◆ TASK TO CARRY OUT
Work out how many lines in the data below contain "each", and state that count with nothing added.

Source texts of formatted documents:
==========

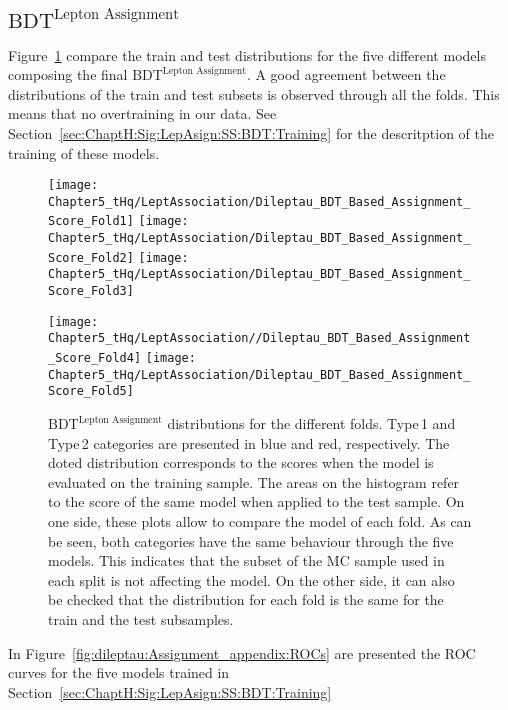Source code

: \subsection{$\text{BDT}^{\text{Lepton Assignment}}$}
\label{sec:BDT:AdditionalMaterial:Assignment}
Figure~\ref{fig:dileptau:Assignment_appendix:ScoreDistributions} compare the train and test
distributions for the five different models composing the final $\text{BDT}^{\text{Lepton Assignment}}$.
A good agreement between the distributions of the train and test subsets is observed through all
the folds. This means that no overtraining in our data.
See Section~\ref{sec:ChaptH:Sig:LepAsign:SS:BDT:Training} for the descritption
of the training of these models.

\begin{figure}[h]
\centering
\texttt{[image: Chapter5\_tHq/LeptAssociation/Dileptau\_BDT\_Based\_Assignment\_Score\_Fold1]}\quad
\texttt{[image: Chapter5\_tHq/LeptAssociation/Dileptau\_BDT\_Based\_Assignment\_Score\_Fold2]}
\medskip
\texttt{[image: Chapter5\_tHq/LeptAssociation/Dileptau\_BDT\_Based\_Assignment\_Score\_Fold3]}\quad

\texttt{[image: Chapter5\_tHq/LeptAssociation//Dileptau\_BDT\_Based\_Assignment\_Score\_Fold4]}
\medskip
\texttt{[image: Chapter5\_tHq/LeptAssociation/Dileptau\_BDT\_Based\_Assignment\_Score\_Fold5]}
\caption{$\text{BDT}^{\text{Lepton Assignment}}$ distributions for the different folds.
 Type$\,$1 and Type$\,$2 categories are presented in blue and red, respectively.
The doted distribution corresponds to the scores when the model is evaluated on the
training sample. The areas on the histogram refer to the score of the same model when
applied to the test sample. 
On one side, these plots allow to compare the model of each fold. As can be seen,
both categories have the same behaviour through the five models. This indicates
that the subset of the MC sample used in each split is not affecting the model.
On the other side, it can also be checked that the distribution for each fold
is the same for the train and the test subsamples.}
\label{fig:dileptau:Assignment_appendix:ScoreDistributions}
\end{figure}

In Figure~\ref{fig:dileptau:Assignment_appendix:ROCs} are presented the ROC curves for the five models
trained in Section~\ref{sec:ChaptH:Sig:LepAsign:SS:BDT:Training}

==========

◆ RESPONSE AREA
3